'Eleição não tem três vias', diz Marcos Coimbra

"A quem perde seu tempo com esse assunto basta ver que o problema não está em criar uma “terceira via”, mas no tamanho que têm as bases dessas candidaturas, todas pequenas e pouco representativas", escreve o sociólogo e presidente do Instituto Vox Populi

Marcos Coimbra/(Foto: Ricardo Stuckert | Abr)
Publicada em 13 de outubro de 2021 às 16:08
'Eleição não tem três vias', diz Marcos Coimbra

O tempo voa. Em menos de um ano, vamos eleger o próximo presidente.  Se, é claro, a minoria de autoritários e supremacistas não prevalecer. São poucos, mas poderosos e ricos, estão dispostos a virar a mesa e, podemos ter certeza, vão tentar. 
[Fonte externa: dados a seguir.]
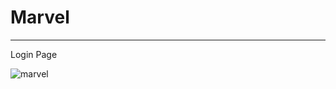 # Marvel


<hr>Login Page </hr>

![marvel](https://user-images.githubusercontent.com/72307121/183067133-d21c825b-3b91-4f0f-a215-50e9f798ab19.png)
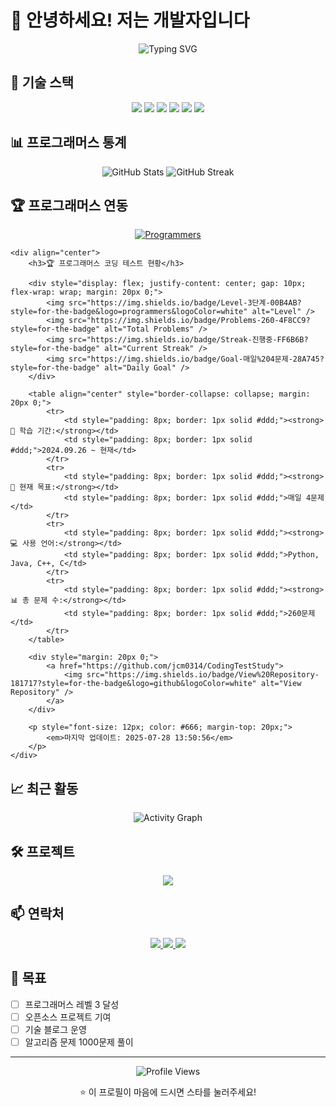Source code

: # 👋 안녕하세요! 저는 개발자입니다

<div align="center">
  <img src="https://readme-typing-svg.herokuapp.com?font=Fira+Code&pause=1000&color=4F8CC9&center=true&vCenter=true&width=435&lines=Hello%2C+I'm+a+Developer!;%EC%95%88%EB%85%95%ED%95%98%EC%84%B8%EC%9A%94!;%EA%B0%9C%EB%B0%9C%EC%9E%90%EC%9E%85%EB%8B%88%EB%8B%A4!" alt="Typing SVG" />
</div>

## 🚀 기술 스택

<div align="center">
  <img src="https://img.shields.io/badge/JavaScript-F7DF1E?style=for-the-badge&logo=javascript&logoColor=black" />
  <img src="https://img.shields.io/badge/TypeScript-007ACC?style=for-the-badge&logo=typescript&logoColor=white" />
  <img src="https://img.shields.io/badge/React-20232A?style=for-the-badge&logo=react&logoColor=61DAFB" />
  <img src="https://img.shields.io/badge/Node.js-43853D?style=for-the-badge&logo=node.js&logoColor=white" />
  <img src="https://img.shields.io/badge/Python-3776AB?style=for-the-badge&logo=python&logoColor=white" />
  <img src="https://img.shields.io/badge/Java-ED8B00?style=for-the-badge&logo=openjdk&logoColor=white" />
</div>

## 📊 프로그래머스 통계

<div align="center">
  <img src="https://github-readme-stats.vercel.app/api?username=jcm0314&show_icons=true&theme=radical" alt="GitHub Stats" />
  <img src="https://github-readme-streak-stats.herokuapp.com/?user=jcm0314&theme=radical" alt="GitHub Streak" />
</div>

## 🏆 프로그래머스 연동

<div align="center">
  <a href="https://programmers.co.kr/">
    <img src="https://img.shields.io/badge/Programmers-00B4AB?style=for-the-badge&logo=programmers&logoColor=white" alt="Programmers" />
  </a>
</div>

<!-- 프로그래머스 통계는 API나 웹 스크래핑을 통해 동적으로 업데이트됩니다 -->

    <div align="center">
        <h3>🏆 프로그래머스 코딩 테스트 현황</h3>
        
        <div style="display: flex; justify-content: center; gap: 10px; flex-wrap: wrap; margin: 20px 0;">
            <img src="https://img.shields.io/badge/Level-3단계-00B4AB?style=for-the-badge&logo=programmers&logoColor=white" alt="Level" />
            <img src="https://img.shields.io/badge/Problems-260-4F8CC9?style=for-the-badge" alt="Total Problems" />
            <img src="https://img.shields.io/badge/Streak-진행중-FF6B6B?style=for-the-badge" alt="Current Streak" />
            <img src="https://img.shields.io/badge/Goal-매일%204문제-28A745?style=for-the-badge" alt="Daily Goal" />
        </div>
        
        <table align="center" style="border-collapse: collapse; margin: 20px 0;">
            <tr>
                <td style="padding: 8px; border: 1px solid #ddd;"><strong>📅 학습 기간:</strong></td>
                <td style="padding: 8px; border: 1px solid #ddd;">2024.09.26 ~ 현재</td>
            </tr>
            <tr>
                <td style="padding: 8px; border: 1px solid #ddd;"><strong>🎯 현재 목표:</strong></td>
                <td style="padding: 8px; border: 1px solid #ddd;">매일 4문제</td>
            </tr>
            <tr>
                <td style="padding: 8px; border: 1px solid #ddd;"><strong>💻 사용 언어:</strong></td>
                <td style="padding: 8px; border: 1px solid #ddd;">Python, Java, C++, C</td>
            </tr>
            <tr>
                <td style="padding: 8px; border: 1px solid #ddd;"><strong>📊 총 문제 수:</strong></td>
                <td style="padding: 8px; border: 1px solid #ddd;">260문제</td>
            </tr>
        </table>
        
        <div style="margin: 20px 0;">
            <a href="https://github.com/jcm0314/CodingTestStudy">
                <img src="https://img.shields.io/badge/View%20Repository-181717?style=for-the-badge&logo=github&logoColor=white" alt="View Repository" />
            </a>
        </div>
        
        <p style="font-size: 12px; color: #666; margin-top: 20px;">
            <em>마지막 업데이트: 2025-07-28 13:50:56</em>
        </p>
    </div>
    
## 📈 최근 활동

<div align="center">
  <img src="https://github-readme-activity-graph.vercel.app/graph?username=jcm0314&theme=react-dark" alt="Activity Graph" />
</div>

## 🛠️ 프로젝트

<div align="center">
  <a href="https://github.com/jcm0314">
    <img src="https://github-readme-stats.vercel.app/api/pin/?username=jcm0314&repo=jcm0314&theme=radical" />
  </a>
</div>

## 📫 연락처

<div align="center">
  <a href="mailto:jcm03141@gmail.com">
    <img src="https://img.shields.io/badge/Email-D14836?style=for-the-badge&logo=gmail&logoColor=white" />
  </a>
  <a href="https://www.linkedin.com/in/%EC%B2%9C%EB%AA%85-%EC%9E%A5-186960376/">
    <img src="https://img.shields.io/badge/LinkedIn-0077B5?style=for-the-badge&logo=linkedin&logoColor=white" />
  </a>
  <a href="https://blog.naver.com/your-blog">
    <img src="https://img.shields.io/badge/Blog-03C75A?style=for-the-badge&logo=naver&logoColor=white" />
  </a>
</div>

## 🎯 목표

- [ ] 프로그래머스 레벨 3 달성
- [ ] 오픈소스 프로젝트 기여
- [ ] 기술 블로그 운영
- [ ] 알고리즘 문제 1000문제 풀이

---

<div align="center">
  <img src="https://komarev.com/ghpvc/?username=jcm0314&style=flat-square&color=blue" alt="Profile Views" />
  <p>⭐ 이 프로필이 마음에 드시면 스타를 눌러주세요!</p>
</div>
É a eleição menos incerta do Brasil moderno. O que não quer dizer que seu desfecho seja inteiramente previsível.

Pela terceira vez, um novo presidente será escolhido com alguém mal querido e mal avaliado no cargo. Aconteceu com Fernando Henrique em 2002, Temer em 2018 e, na primeira eleição depois da ditadura, com Sarney. Os três chegaram ao fim do governo se arrastando em níveis baixíssimos de aprovação e imagem horrível. 

A má avaliação de Sarney e Fernando Henrique se traduziu na vitória de candidatos de oposição, encerrando seus planos de continuidade. Temer, que podia disputar um segundo mandato, desistiu (apesar da vaidade), pensando no futuro. Poupou-se de um vexame de proporções bíblicas.   

À diferença dele, o capitão é um franco atirador e o que mais quer é ficar refestelado no poder. Acha que consegue se reeleger, pois lhe falta realismo e senso de ridículo,  pouco se importando em ser uma pessoa de quem a maioria não gosta e considera péssima como presidente. Não tem compromissos político-partidários, e, com ele, é tudo ou nada. Ou permanece no Planalto, para se aproveitar do cargo, ou acaba voltando para a Câmara, com o voto da Vila Militar e das milícias da Zona Oeste carioca.  

Podemos, portanto, apostar que Bolsonaro será candidato, ignorando o que aconteceu com os antecessores. Também que fará tudo para impedir que outros se consolidem.

Os dois fatos afetam a maior mistificação da próxima eleição, a ideia de que falta uma “terceira via”, tese do coração de banqueiros, industriais e analistas da mídia corporativa. Além da candidatura das esquerdas, em torno de Lula e do PT, e a de Bolsonaro, esse pessoal quer criar mais uma. Desenhada, nem se precisa dizer, de acordo com o figurino que tem na cabeça. 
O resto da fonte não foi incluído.